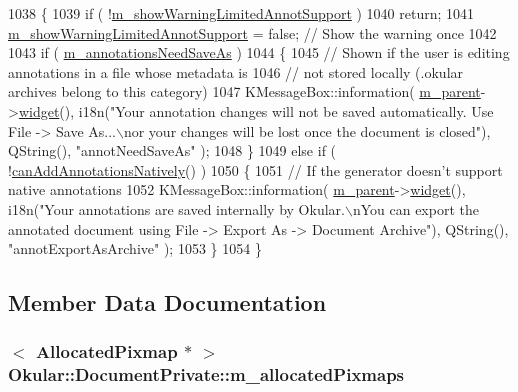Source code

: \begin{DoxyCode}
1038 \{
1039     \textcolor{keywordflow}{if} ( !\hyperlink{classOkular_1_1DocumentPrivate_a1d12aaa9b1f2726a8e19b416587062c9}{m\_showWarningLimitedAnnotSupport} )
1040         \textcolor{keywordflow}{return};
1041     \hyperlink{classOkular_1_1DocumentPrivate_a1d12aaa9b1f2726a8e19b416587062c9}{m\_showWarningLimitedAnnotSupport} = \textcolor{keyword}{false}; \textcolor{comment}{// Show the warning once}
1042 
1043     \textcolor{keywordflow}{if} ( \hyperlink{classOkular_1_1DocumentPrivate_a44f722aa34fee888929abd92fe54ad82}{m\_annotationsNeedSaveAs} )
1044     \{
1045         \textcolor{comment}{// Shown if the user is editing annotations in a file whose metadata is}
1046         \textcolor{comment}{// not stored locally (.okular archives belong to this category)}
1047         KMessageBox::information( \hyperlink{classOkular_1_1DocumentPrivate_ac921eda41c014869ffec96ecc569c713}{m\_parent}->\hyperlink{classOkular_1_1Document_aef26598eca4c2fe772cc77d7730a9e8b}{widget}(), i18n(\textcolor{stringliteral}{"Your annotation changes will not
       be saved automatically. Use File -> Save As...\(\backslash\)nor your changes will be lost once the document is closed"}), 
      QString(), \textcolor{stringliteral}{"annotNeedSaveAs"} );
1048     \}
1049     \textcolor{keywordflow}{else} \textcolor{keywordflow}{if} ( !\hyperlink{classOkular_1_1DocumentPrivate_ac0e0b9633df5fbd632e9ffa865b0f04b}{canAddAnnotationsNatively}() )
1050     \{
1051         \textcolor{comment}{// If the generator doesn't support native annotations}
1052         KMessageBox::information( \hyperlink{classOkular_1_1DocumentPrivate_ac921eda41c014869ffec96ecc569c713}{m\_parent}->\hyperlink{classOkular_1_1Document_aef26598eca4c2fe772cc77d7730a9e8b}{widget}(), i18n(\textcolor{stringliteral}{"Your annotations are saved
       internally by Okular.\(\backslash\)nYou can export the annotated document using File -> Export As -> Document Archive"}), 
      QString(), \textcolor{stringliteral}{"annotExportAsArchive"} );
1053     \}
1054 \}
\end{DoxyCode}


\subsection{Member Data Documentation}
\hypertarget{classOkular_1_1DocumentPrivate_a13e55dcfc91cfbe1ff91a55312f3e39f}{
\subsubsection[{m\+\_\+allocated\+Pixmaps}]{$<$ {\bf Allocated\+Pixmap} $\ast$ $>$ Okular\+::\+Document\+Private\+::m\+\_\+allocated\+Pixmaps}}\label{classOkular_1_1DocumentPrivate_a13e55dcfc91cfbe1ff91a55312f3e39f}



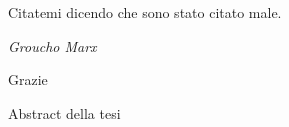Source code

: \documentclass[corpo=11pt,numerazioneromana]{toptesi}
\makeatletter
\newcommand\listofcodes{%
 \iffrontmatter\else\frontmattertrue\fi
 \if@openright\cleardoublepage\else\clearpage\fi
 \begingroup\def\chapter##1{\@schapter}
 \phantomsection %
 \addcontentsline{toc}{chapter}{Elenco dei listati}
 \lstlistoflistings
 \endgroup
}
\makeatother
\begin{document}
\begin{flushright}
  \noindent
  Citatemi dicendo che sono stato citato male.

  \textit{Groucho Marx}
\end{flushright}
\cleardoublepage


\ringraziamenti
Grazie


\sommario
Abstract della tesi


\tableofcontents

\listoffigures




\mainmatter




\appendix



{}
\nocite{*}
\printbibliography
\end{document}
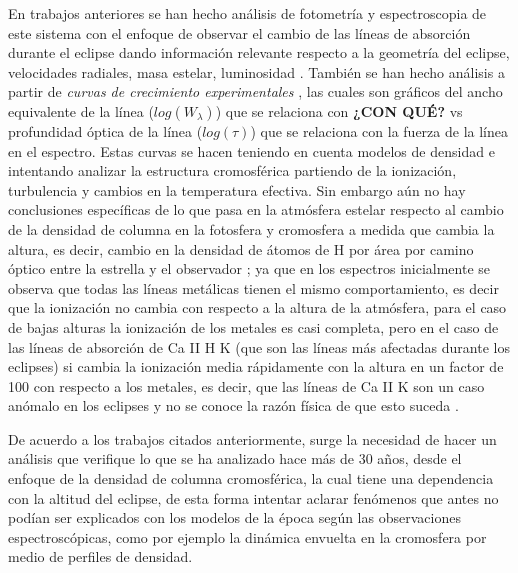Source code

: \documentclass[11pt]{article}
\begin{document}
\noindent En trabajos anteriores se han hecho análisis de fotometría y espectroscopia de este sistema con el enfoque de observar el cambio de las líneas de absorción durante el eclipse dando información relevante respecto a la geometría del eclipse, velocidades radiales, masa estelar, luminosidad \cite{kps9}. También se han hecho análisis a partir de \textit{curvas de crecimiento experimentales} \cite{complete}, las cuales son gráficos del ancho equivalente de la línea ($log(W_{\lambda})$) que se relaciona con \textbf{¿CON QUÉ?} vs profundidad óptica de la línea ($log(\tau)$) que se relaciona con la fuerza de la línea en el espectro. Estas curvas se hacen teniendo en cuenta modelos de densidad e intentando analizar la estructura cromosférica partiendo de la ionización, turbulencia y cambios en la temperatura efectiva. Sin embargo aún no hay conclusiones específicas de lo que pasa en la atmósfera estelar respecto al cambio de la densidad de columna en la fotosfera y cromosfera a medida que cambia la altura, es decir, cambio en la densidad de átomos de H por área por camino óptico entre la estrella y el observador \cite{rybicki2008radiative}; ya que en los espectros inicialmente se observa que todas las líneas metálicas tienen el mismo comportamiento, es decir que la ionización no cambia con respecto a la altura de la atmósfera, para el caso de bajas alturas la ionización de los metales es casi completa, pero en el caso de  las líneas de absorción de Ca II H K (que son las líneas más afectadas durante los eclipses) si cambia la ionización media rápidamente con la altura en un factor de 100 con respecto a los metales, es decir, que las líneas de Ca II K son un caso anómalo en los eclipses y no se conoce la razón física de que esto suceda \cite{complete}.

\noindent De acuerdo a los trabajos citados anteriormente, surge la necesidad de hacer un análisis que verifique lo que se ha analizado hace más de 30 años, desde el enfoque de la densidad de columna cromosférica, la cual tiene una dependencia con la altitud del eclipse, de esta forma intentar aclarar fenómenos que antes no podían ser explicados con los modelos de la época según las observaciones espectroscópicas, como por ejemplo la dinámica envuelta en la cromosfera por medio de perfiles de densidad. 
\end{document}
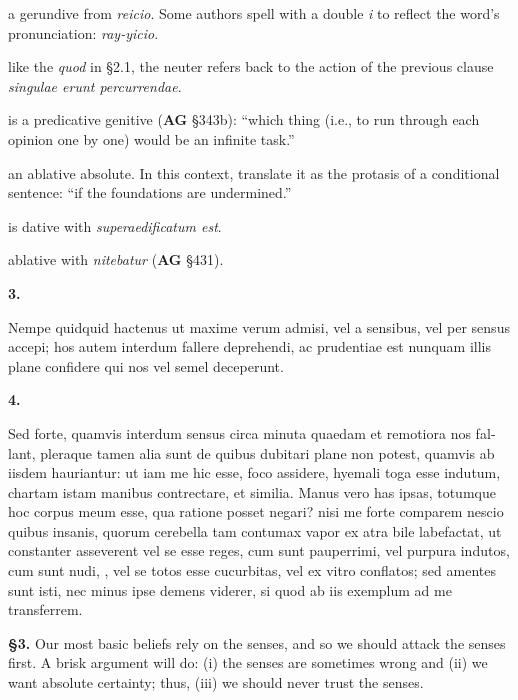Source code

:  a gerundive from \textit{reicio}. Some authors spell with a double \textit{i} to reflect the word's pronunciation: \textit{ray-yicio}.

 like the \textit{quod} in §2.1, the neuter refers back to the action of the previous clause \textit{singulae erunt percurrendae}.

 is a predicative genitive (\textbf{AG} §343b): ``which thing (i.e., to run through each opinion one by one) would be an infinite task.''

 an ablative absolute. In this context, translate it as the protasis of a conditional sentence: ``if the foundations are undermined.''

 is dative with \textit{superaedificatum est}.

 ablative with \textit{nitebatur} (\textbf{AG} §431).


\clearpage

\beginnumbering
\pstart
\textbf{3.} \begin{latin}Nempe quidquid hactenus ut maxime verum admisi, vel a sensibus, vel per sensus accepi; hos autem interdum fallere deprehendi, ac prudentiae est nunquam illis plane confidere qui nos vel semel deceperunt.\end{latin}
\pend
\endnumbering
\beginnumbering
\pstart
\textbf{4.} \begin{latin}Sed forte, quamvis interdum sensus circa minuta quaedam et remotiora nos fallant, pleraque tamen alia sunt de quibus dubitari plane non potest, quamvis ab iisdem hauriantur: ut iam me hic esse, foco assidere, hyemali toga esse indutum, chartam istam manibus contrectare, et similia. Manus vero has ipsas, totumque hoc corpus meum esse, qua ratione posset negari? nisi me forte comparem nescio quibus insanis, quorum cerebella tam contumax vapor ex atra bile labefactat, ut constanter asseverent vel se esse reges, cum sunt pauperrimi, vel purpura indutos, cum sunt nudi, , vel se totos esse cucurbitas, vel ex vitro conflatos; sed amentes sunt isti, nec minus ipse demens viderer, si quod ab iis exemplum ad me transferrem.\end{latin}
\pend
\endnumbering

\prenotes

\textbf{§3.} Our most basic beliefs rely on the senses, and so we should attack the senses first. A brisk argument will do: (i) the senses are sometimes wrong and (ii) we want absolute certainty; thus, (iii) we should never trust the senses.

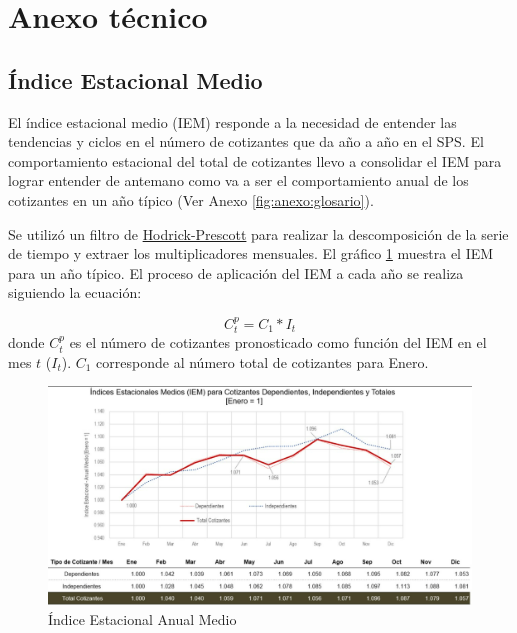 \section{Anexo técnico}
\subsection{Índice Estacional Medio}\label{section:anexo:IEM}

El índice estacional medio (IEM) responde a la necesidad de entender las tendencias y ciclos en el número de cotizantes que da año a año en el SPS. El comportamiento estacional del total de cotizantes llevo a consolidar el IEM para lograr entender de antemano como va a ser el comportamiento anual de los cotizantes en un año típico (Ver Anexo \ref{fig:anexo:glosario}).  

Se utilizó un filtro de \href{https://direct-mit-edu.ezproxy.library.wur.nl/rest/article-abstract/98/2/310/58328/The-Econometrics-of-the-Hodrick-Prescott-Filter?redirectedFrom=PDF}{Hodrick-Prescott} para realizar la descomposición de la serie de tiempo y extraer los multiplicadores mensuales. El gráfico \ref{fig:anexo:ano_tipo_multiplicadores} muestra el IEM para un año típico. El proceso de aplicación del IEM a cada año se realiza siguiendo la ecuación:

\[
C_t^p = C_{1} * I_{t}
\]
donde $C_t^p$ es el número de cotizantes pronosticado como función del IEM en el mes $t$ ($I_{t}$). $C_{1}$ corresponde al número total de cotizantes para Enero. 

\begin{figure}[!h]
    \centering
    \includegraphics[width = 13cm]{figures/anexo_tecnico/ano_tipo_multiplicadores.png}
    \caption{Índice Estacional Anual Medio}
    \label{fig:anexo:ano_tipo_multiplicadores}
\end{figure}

★ ★ ★ ★ ★ ★ ★

(What to do): Look through the listing, and copy each line in which the string "label" turns up.

(Task answer):
\subsubsection[{m\+\_\+allocated\+Pixmaps}]{$<$ {\bf Allocated\+Pixmap} $\ast$ $>$ Okular\+::\+Document\+Private\+::m\+\_\+allocated\+Pixmaps}}\label{classOkular_1_1DocumentPrivate_a13e55dcfc91cfbe1ff91a55312f3e39f}
\subsection{Índice Estacional Medio}\label{section:anexo:IEM}
    \label{fig:anexo:ano_tipo_multiplicadores}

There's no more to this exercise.